Is Burning a Candle a Chemical or Physical Change? (Quick Facts)

When we only consider what we can see happening before our eyes, we may conclude that burning a candle is a physical change.

But in reality, lighting a candle creates a chemical change that also alters the way the candle looks. As a candle burns, its hydrogen and carbon atoms combine with oxygen to create water vapor and carbon dioxide. This molecule change is a chemical reaction. 

Physically, the wax melts and then becomes solid again, which describes a physical change. When burning candles you experience both types of change. Keep reading to learn more about the differences between the two.

Is Burning a Candle a Chemical or Physical Change

Why Is a Burning Candle a Chemical Change?

After lighting a candle, the physical state of wax changes from solid to liquid as it melts. When it cools, what remains will solidify. Since it starts out as solid wax, becomes liquid, and then returns to solid form, these are physical changes. 

But a chemical change must occur before we witness these physical changes.

Melted wax is the result of the wax surrounding the wick being transformed into carbon dioxide. Since the converted wax will never again become solid, that change is chemical.

The Difference Between Physical and Chemical Changes

We witness chemical and physical changes all the time. It simply may not be so obvious at the moment. Here are some common examples.

What Are Chemical Changes?

These reactions typically cannot be reversed. And often a new substance is formed when there’s a chemical reaction. In order for these changes to occur, a lot of light or heat energy is involved.

Cooking is one of the best examples of a chemical change. Take an egg as an example. You can use high heat to boil it and over time it transforms from a liquid to a solid. If you prepare an egg to be scrambled and they fry it, it also becomes solid.

In neither case will those eggs ever be liquid again. But a lot of heat is required to make changes to the molecular structure of the egg, otherwise, the egg will remain liquid.

What Are Physical Changes?

With physical reactions, the substance remains the same, and you can usually reverse the effects.

For instance, if you take an ice cube out of the freezer and drop it into a drinking glass, and then leave it out on the counter, it will eventually melt at room temperature.

But if you pour the liquid water from that melted cube back into the ice tray and place it back into the freezer, it will eventually harden and become a solid ice cube again. 

In most cases, little heat or energy are involved in a physical state change. The room temperature is sufficient for melting ice, you don’t have to add additional heat.

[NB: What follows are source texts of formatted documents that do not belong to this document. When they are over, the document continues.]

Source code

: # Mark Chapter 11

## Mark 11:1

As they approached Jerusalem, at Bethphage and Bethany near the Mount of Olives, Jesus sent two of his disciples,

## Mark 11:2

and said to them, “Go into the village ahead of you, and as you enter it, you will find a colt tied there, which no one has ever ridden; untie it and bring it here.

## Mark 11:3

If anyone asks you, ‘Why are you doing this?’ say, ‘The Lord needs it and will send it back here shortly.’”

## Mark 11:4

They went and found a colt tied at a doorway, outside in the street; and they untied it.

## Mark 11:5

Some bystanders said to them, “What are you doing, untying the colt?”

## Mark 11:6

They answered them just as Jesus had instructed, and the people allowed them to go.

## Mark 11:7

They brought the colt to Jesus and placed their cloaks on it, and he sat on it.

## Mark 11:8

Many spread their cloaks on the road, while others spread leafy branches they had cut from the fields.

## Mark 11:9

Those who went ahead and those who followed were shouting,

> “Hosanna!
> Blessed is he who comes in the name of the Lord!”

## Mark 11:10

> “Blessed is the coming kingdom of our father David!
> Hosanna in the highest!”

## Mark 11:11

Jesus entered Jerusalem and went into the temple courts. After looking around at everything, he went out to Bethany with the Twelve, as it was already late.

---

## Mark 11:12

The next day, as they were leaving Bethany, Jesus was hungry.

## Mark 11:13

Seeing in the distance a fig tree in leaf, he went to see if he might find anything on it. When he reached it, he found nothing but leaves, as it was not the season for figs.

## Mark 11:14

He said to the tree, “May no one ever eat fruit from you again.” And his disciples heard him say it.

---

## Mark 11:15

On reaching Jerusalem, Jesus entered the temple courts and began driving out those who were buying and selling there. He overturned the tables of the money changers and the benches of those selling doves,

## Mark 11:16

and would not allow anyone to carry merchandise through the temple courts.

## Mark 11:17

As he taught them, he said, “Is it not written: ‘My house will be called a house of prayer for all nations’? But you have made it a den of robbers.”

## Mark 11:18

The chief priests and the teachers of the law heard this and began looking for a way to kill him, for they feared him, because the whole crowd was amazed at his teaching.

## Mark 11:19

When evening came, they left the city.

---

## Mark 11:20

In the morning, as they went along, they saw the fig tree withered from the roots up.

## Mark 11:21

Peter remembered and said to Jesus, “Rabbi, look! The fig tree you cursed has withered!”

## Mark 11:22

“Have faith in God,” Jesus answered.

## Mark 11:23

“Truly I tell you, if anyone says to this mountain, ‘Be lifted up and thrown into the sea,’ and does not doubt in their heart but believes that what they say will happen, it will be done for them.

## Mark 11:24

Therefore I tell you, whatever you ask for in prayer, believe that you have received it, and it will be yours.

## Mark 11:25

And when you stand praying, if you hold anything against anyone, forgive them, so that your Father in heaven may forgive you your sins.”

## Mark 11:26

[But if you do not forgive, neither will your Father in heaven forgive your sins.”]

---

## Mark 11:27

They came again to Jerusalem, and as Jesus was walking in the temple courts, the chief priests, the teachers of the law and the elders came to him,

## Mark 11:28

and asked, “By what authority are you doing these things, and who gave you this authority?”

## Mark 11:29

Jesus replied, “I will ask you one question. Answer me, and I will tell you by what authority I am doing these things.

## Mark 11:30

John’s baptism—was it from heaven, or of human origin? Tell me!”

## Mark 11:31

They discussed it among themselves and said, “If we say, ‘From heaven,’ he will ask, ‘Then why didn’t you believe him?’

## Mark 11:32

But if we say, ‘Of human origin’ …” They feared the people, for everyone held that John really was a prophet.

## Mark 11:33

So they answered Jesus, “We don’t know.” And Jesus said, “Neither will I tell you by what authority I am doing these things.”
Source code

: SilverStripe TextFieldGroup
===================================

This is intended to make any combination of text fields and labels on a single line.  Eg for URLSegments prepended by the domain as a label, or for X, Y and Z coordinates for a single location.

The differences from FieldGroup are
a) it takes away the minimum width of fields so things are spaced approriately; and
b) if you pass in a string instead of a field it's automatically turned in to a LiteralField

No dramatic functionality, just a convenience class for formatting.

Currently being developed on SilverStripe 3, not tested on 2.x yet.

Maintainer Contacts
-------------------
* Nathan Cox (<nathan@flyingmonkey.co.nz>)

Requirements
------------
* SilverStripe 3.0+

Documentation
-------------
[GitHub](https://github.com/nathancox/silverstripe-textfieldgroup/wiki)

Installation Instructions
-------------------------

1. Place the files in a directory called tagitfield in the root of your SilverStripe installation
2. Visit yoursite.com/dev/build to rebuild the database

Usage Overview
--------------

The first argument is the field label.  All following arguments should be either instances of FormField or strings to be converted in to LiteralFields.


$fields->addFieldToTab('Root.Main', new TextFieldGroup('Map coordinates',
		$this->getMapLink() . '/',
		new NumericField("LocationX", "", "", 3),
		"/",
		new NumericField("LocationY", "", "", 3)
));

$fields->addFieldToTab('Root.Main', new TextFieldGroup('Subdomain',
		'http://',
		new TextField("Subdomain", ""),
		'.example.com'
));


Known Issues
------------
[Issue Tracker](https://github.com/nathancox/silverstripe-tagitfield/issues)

How Does Burning a Candle Produce a Chemical Change?

Oxygen is required for a candle to light properly. When a candle is lit, oxygen reacts to the flame by forming carbon dioxide. This substance didn’t exist prior to lighting the candle. It’s only produced after the chemical reaction occurs.

What Happens When a Candle Is Lit?

Candle wax contains hydrogen and carbon atoms. Combined with heat from a lighter or match, the wick begins to heat the wax.

As the wax melts, it becomes the fuel that keeps the flame burning. Wax continues to travel up the wick and is released as vapor. So the heat transforms the wax into a gas.

These hydrogen and carbon atoms begin to react with oxygen. This reaction results in the formation of water vapor (hydrogen atoms combined with oxygen), and carbon dioxide (carbon atoms combined with oxygen).

In addition to the carbon dioxide, lit candles produce heat and light, two forms of energy. The gain or loss of energy is another indication of a chemical change.

The heat it produces moves in all directions. This helps to continue to melt the wax. It also adds warmth to the area around the candle.

You can read my article about the amount of light produced by candles, if interested. 

Chemical changes also involve a shift in mass. You’ll notice that over time, your candle gets smaller and smaller. There’s less and less wax available to fuel the combustion. And you’ll never be able to get that wax back.

Consider lighting scented candles. Fragrance molecules are released into the air along with water vapors and any additional ingredients, like solvents, that will evaporate as the candle burns. Once the fragrance is released, you can’t retrieve it.

You experience it in a different form for as long as it makes your home smell nice. Those molecules, although too small to be visible, cling to fibers and rest on top of surfaces within your home. Over time, the scent fades.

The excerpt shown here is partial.